Sirius Enoch Amoussou : Avant les balles étaient  conservées. Nous n’avons jamais soulevé les armes sur les uns et les autres. Mais grâce à vous nous assistons à des spectacles de balle perdues chaque année. ça fait mal. Réfléchissons un peu et cherchons ce qui avantagerait le peuple et non un camp. Pourtant je vous ai voté. Revoie ton system cher prego et comprend bien qu’après,  l’entourage fuit et laisse seul se juger. Merci

   · Tamègnon Dègla Joël Budigo : C’est vraiment déplorable et irréfléchi de la part des dits politiciens. Que l’Éternel protège notre pays le Bénin.

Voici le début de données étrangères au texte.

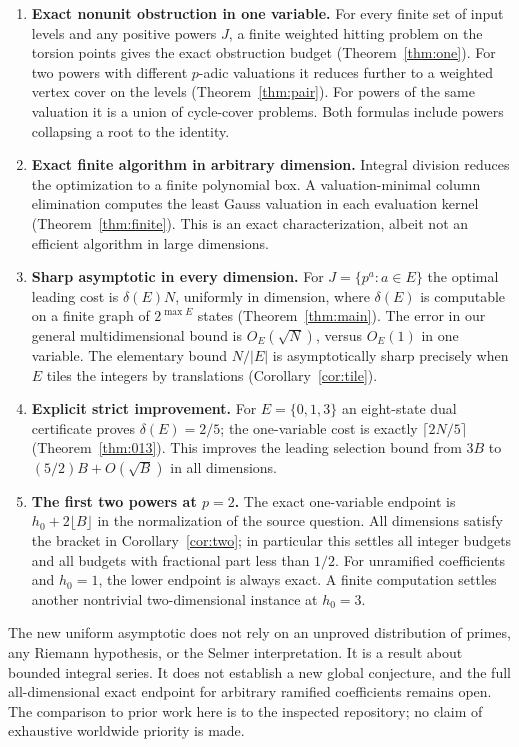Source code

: \documentclass[11pt]{article}
\theoremstyle{definition}
\begin{document}
\begin{enumerate}[leftmargin=*,itemsep=3pt]
\item \textbf{Exact nonunit obstruction in one variable.} For every finite set of input levels and any positive powers $J$, a finite weighted hitting problem on the torsion points gives the exact obstruction budget (Theorem~\ref{thm:one}). For two powers with different $p$-adic valuations it reduces further to a weighted vertex cover on the levels (Theorem~\ref{thm:pair}). For powers of the same valuation it is a union of cycle-cover problems. Both formulas include powers collapsing a root to the identity.
\item \textbf{Exact finite algorithm in arbitrary dimension.} Integral division reduces the optimization to a finite polynomial box. A valuation-minimal column elimination computes the least Gauss valuation in each evaluation kernel (Theorem~\ref{thm:finite}). This is an exact characterization, albeit not an efficient algorithm in large dimensions.
\item \textbf{Sharp asymptotic in every dimension.} For $J=\{p^a:a\in E\}$ the optimal leading cost is $\delta(E)N$, uniformly in dimension, where $\delta(E)$ is computable on a finite graph of $2^{\max E}$ states (Theorem~\ref{thm:main}). The error in our general multidimensional bound is $O_E(\sqrt N)$, versus $O_E(1)$ in one variable. The elementary bound $N/|E|$ is asymptotically sharp precisely when $E$ tiles the integers by translations (Corollary~\ref{cor:tile}).
\item \textbf{Explicit strict improvement.} For $E=\{0,1,3\}$ an eight-state dual certificate proves $\delta(E)=2/5$; the one-variable cost is exactly $\lceil 2N/5\rceil$ (Theorem~\ref{thm:013}). This improves the leading selection bound from $3B$ to $(5/2)B+O(\sqrt B)$ in all dimensions.
\item \textbf{The first two powers at $p=2$.} The exact one-variable endpoint is $h_0+2\lfloor B\rfloor$ in the normalization of the source question. All dimensions satisfy the bracket in Corollary~\ref{cor:two}; in particular this settles all integer budgets and all budgets with fractional part less than $1/2$. For unramified coefficients and $h_0=1$, the lower endpoint is always exact. A finite computation settles another nontrivial two-dimensional instance at $h_0=3$.
\end{enumerate}

The new uniform asymptotic does not rely on an unproved distribution of primes, any Riemann hypothesis, or the Selmer interpretation. It is a result about bounded integral series. It does not establish a new global conjecture, and the full all-dimensional exact endpoint for arbitrary ramified coefficients remains open. The comparison to prior work here is to the inspected repository; no claim of exhaustive worldwide priority is made.
\end{document}
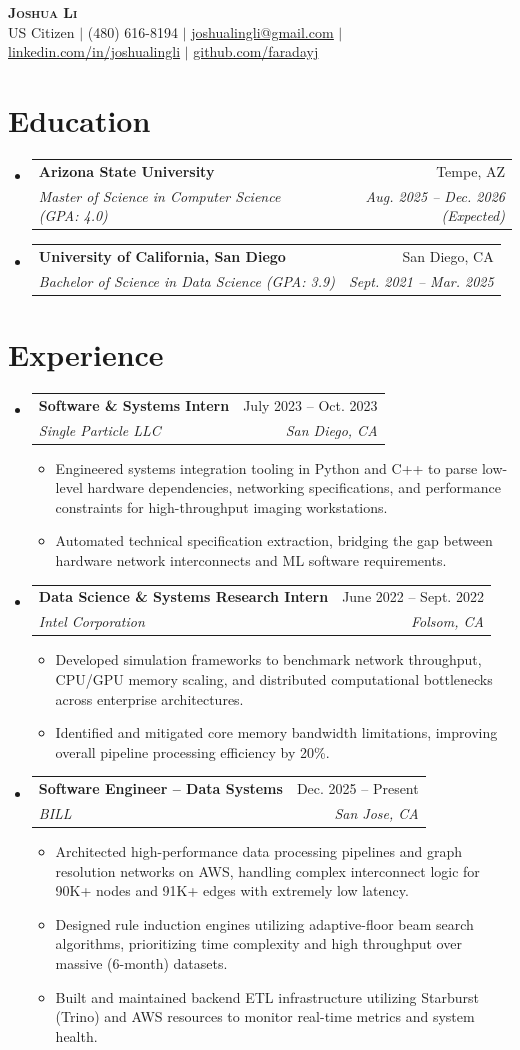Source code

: \documentclass[letterpaper,11pt]{article}
\makeatletter
\newcommand{\resumeItem}[1]{\item\small{{#1 \vspace{-2pt}}}}
\newcommand{\resumeSubheading}[4]{
  \vspace{-2pt}\item
    \begin{tabular*}{0.97\textwidth}[t]{l@{\extracolsep{\fill}}r}
      \textbf{#1} & #2 \\
      \textit{\small#3} & \textit{\small #4} \\
    \end{tabular*}\vspace{-7pt}
}
\newcommand{\resumeSubHeadingListStart}{\begin{itemize}[leftmargin=0.15in, label={}]}
\newcommand{\resumeSubHeadingListEnd}{\end{itemize}}
\newcommand{\resumeItemListStart}{\begin{itemize}}
\newcommand{\resumeItemListEnd}{\end{itemize}\vspace{-5pt}}
\makeatother
\begin{document}
\begin{center}
    \textbf{\Huge \scshape Joshua Li} \\ \vspace{1pt}
    \small US Citizen $|$ (480) 616-8194 $|$ 
    \href{mailto:joshualingli@gmail.com}{\underline{joshualingli@gmail.com}} $|$ 
    \href{https://linkedin.com/in/joshualingli}{\underline{linkedin.com/in/joshualingli}} $|$
    \href{https://github.com/faradayj}{\underline{github.com/faradayj}}
\end{center}

\section{Education}
  \resumeSubHeadingListStart
    \resumeSubheading
      {Arizona State University}{Tempe, AZ}
      {Master of Science in Computer Science (GPA: 4.0)}{Aug. 2025 -- Dec. 2026 (Expected)}
    \resumeSubheading
      {University of California, San Diego}{San Diego, CA}
      {Bachelor of Science in Data Science (GPA: 3.9)}{Sept. 2021 -- Mar. 2025}
  \resumeSubHeadingListEnd

\section{Experience}
  \resumeSubHeadingListStart
    \resumeSubheading
      {Software \& Systems Intern}{July 2023 -- Oct. 2023}
      {Single Particle LLC}{San Diego, CA}
      \resumeItemListStart
        \resumeItem{Engineered systems integration tooling in Python and C++ to parse low-level hardware dependencies, networking specifications, and performance constraints for high-throughput imaging workstations.}
        \resumeItem{Automated technical specification extraction, bridging the gap between hardware network interconnects and ML software requirements.}
      \resumeItemListEnd

    \resumeSubheading
      {Data Science \& Systems Research Intern}{June 2022 -- Sept. 2022}
      {Intel Corporation}{Folsom, CA}
      \resumeItemListStart
        \resumeItem{Developed simulation frameworks to benchmark network throughput, CPU/GPU memory scaling, and distributed computational bottlenecks across enterprise architectures.}
        \resumeItem{Identified and mitigated core memory bandwidth limitations, improving overall pipeline processing efficiency by 20\%.}
      \resumeItemListEnd

    \resumeSubheading
      {Software Engineer -- Data Systems}{Dec. 2025 -- Present}
      {BILL}{San Jose, CA}
      \resumeItemListStart
        \resumeItem{Architected high-performance data processing pipelines and graph resolution networks on AWS, handling complex interconnect logic for 90K+ nodes and 91K+ edges with extremely low latency.}
        \resumeItem{Designed rule induction engines utilizing adaptive-floor beam search algorithms, prioritizing time complexity and high throughput over massive (6-month) datasets.}
        \resumeItem{Built and maintained backend ETL infrastructure utilizing Starburst (Trino) and AWS resources to monitor real-time metrics and system health.}
      \resumeItemListEnd
  \resumeSubHeadingListEnd
\end{document}
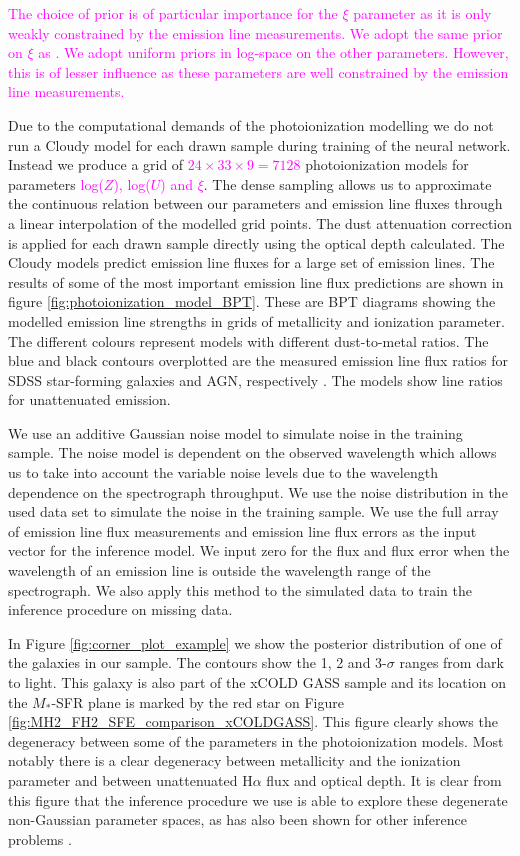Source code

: \documentclass[fleqn,usenatbib]{mnras}
\begin{document}
\textcolor{magenta}{The choice of prior is of particular importance for the $\xi$ parameter as it is only weakly constrained by the emission line measurements. We adopt the same prior on $\xi$ as \cite{brinchmann2013}. We adopt uniform priors in log-space on the other parameters. However, this is of lesser influence as these parameters are well constrained by the emission line measurements.}

Due to the computational demands of the photoionization modelling we do not run a Cloudy model for each drawn sample during training of the neural network. Instead we produce a grid of \textcolor{magenta}{$24 \times 33 \times 9 = 7128$} photoionization models for parameters \textcolor{magenta}{log($Z$), log($U$) and $\xi$}. The dense sampling allows us to approximate the continuous relation between our parameters and emission line fluxes through a linear interpolation of the modelled grid points. The dust attenuation correction is applied for each drawn sample directly using the optical depth calculated. The Cloudy models predict emission line fluxes for a large set of emission lines. The results of some of the most important emission line flux predictions are shown in figure \ref{fig:photoionization_model_BPT}. These are BPT diagrams \citep{baldwin1981} showing the modelled emission line strengths in grids of metallicity and ionization parameter. The different colours represent models with different dust-to-metal ratios. The blue and black contours overplotted are the measured emission line flux ratios for SDSS star-forming galaxies and AGN, respectively \citep{brinchmann2004, kauffmann2003, tremonti2004}. The models show line ratios for unattenuated emission.

We use an additive Gaussian noise model to simulate noise in the training sample. The noise model is dependent on the observed wavelength which allows us to take into account the variable noise levels due to the wavelength dependence on the spectrograph throughput. We use the noise distribution in the used data set to simulate the noise in the training sample. We use the full array of emission line flux measurements and emission line flux errors as the input vector for the inference model. We input zero for the flux and flux error when the wavelength of an emission line is outside the wavelength range of the spectrograph. We also apply this method to the simulated data to train the inference procedure on missing data. 

In Figure \ref{fig:corner_plot_example} we show the posterior distribution of one of the galaxies in our sample. The contours show the 1, 2 and 3-$\sigma$ ranges from dark to light. This galaxy is also part of the xCOLD GASS sample and its location on the $M_{*}$-SFR plane is marked by the red star on Figure \ref{fig:MH2_FH2_SFE_comparison_xCOLDGASS}. This figure clearly shows the degeneracy between some of the parameters in the photoionization models. Most notably there is a clear degeneracy between metallicity and the ionization parameter and between unattenuated H$\alpha$ flux and optical depth. It is clear from this figure that the inference procedure we use is able to explore these degenerate non-Gaussian parameter spaces, as has also been shown for other inference problems \citep{greenberg2019}.
\end{document}
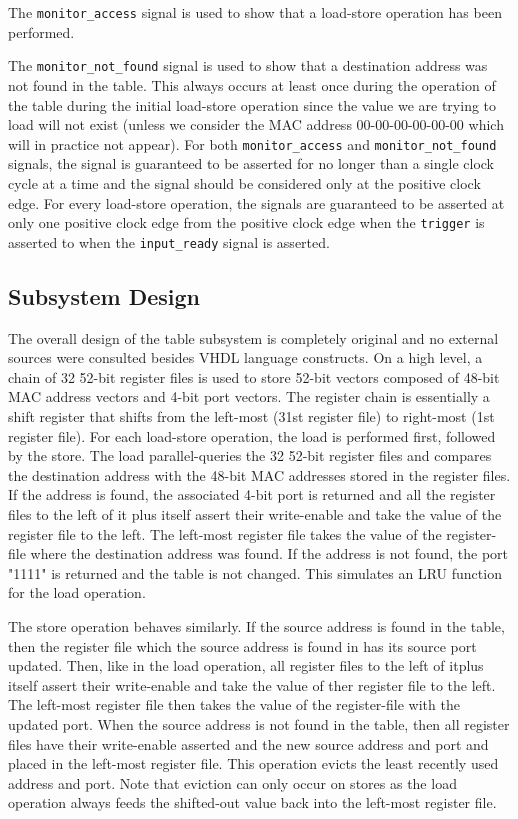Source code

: \documentclass{article}
\begin{document}
The \texttt{monitor\_access} signal is used to show that a load-store operation has been performed. 

The \texttt{monitor\_not\_found} signal is used to show that a destination address was not found in the table. This always occurs at least once during the operation of the table during the initial load-store operation since the value we are trying to load will not exist (unless we consider the MAC address 00-00-00-00-00-00 which will in practice not appear). For both \texttt{monitor\_access} and \texttt{monitor\_not\_found} signals, the signal is guaranteed to be asserted for no longer than a single clock cycle at a time and the signal should be considered only at the positive clock edge. For every load-store operation, the signals are guaranteed to be asserted at only one positive clock edge from the positive clock edge when the \texttt{trigger} is asserted to when the \texttt{input\_ready} signal is asserted.

\subsection{Subsystem Design}

The overall design of the table subsystem is completely original and no external sources were consulted besides VHDL language constructs. On a high level, a chain of 32 52-bit register files is used to store 52-bit vectors composed of 48-bit MAC address vectors and 4-bit port vectors. The register chain is essentially a shift register that shifts from the left-most (31st register file) to right-most (1st register file). For each load-store operation, the load is performed first, followed by the store. The load parallel-queries the 32 52-bit register files and compares the destination address with the 48-bit MAC addresses stored in the register files. If the address is found, the associated 4-bit port is returned and all the register files to the left of it plus itself assert their write-enable and take the value of the register file to the left. The left-most register file takes the value of the register-file where the destination address was found. If the address is not found, the port "1111" is returned and the table is not changed. This simulates an LRU function for the load operation. 

The store operation behaves similarly. If the source address is found in the table, then the register file which the source address is found in has its source port updated. Then, like in the load operation, all register files to the left of itplus itself assert their write-enable and take the value of ther register file to the left. The left-most register file then takes the value of the register-file with the updated port. When the source address is not found in the table, then all register files have their write-enable asserted and the new source address and port and placed in the left-most register file. This operation evicts the least recently used address and port. Note that eviction can only occur on stores as the load operation always feeds the shifted-out value back into the left-most register file.
\end{document}
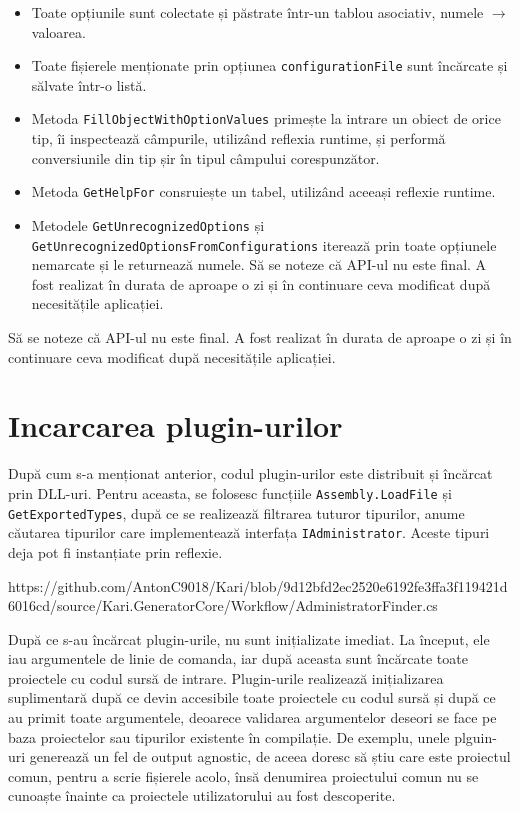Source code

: \documentclass{report}
\begin{document}
\begin{itemize}
  \item Toate opțiunile sunt colectate și păstrate într-un tablou asociativ, numele $\rightarrow$ valoarea.
  \item Toate fișierele menționate prin opțiunea \texttt{configurationFile} sunt încărcate și sălvate într-o listă.
  \item Metoda \texttt{FillObjectWithOptionValues} primește la intrare un obiect de orice tip, îi inspectează câmpurile, utilizând reflexia runtime, și performă conversiunile din tip șir în tipul câmpului corespunzător.
  \item Metoda \texttt{GetHelpFor} consruiește un tabel, utilizând aceeași reflexie runtime.
  \item Metodele \texttt{GetUnrecognizedOptions} și \texttt{GetUnrecognizedOptionsFromConfigurations} iterează prin toate opțiunele nemarcate și le returnează numele.
  Să se noteze că API-ul nu este final.
  A fost realizat în durata de aproape o zi și în continuare ceva modificat după necesitățile aplicației.
\end{itemize}

Să se noteze că API-ul nu este final.
A fost realizat în durata de aproape o zi și în continuare ceva modificat după necesitățile aplicației.


\section{Incarcarea plugin-urilor}

După cum s-a menționat anterior, codul plugin-urilor este distribuit și încărcat prin DLL-uri.
Pentru aceasta, se folosesc funcțiile \texttt{Assembly.LoadFile} și \texttt{GetExportedTypes}, după ce se realizează filtrarea tuturor tipurilor, anume căutarea tipurilor care implementează interfața \texttt{IAdministrator}.
Aceste tipuri deja pot fi instanțiate prin reflexie.

https://github.com/AntonC9018/Kari/blob/9d12bfd2ec2520e6192fe3ffa3f119421d6016cd/source/Kari.GeneratorCore/Workflow/AdministratorFinder.cs

După ce s-au încărcat plugin-urile, nu sunt inițializate imediat.
La început, ele iau argumentele de linie de comanda, iar după aceasta sunt încărcate toate proiectele cu codul sursă de intrare.
Plugin-urile realizează inițializarea suplimentară după ce devin accesibile toate proiectele cu codul sursă și după ce au primit toate argumentele, deoarece validarea argumentelor deseori se face pe baza proiectelor sau tipurilor existente în compilație.
De exemplu, unele plguin-uri generează un fel de output agnostic, de aceea doresc să știu care este proiectul comun, pentru a scrie fișierele acolo, însă denumirea proiectului comun nu se cunoaște înainte ca proiectele utilizatorului au fost descoperite.
\end{document}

  Coralie Gouthon : En plus il a de l’humanité ! Le Bénin est comblé. Ça c’est un chef d’État.

Christian A. Hungbédji : Nous souhaitons prompt rétablissement à tous les militaires blessés tout en souhaitant que pareille situation ne se produise plus jamais dans notre pays.

Par ailleurs, cette situation déplorable aurait pu être évité à notre pays si vous aviez pris simplement la peine de prêter une oreille attentive à nos compatriotes lésés par la mise en application des nouvelles réformes incriminées.

Quand bien même l’on est convaincu d’avoir raison, il est parfois nécessaire de renoncer à l’usage légitime de la force que confrère la loi, et prendre des mesures d’apaisement pour faire baisser les tensions qui naissent des conflits politiques. Un mauvais arrangement vaut toujours mieux qu’un bon procès.

Francis Sekko : J’espère que celle qui a avoué lors du Live de Vital Panou, que les chasseurs manquaient de moyens pour affronter l’armée se rend compte des conséquences. Que la Justice déniche les acteurs directs et indirects.

Stevene Ifaca : Les Béninois vous salueront quand vous aurez fini votre oeuvre, cher président. Pour l’heure, faites votre travail comme vous l’avez toujours fait, sans regarder la mine de quelqu’un. Dieu et les mânes de nos ancêtres vous accompagnent!

  Ghislaine Elias : Mr le président votre acte est à saluer mais je vous informe que tout les blessés n’ont pas été prise en compte. Ma mère a été blessé par balle à son domicile le vendredi passé par les balles que les militaires ont tirés à okedam (parakou) Je vous assure qu’elle a été abandonné à son consort. Rien n’a été prise charge par l’hôpital des instructions des armées malgré qu’elle a été hospitalisé là. Je sais que vous avez un coeur et que vous pouvez venir à notre secours puisque les dépenses pèsent trop sur nous mr le président. Elle n’a rien fait pour mériter cela. Sa souffrance est trop. Merci de nous venir en aide Mr le président.

Eulogia Djibode : Monsieur, le président, quand vous aurez en aurez fini avec les différentes victimes des violences pré-électorales (dans les deux camps), il serait temps de vous occuper du cas EBOMAF… Leur camions continuent de faire des victimes et trop c’est trop!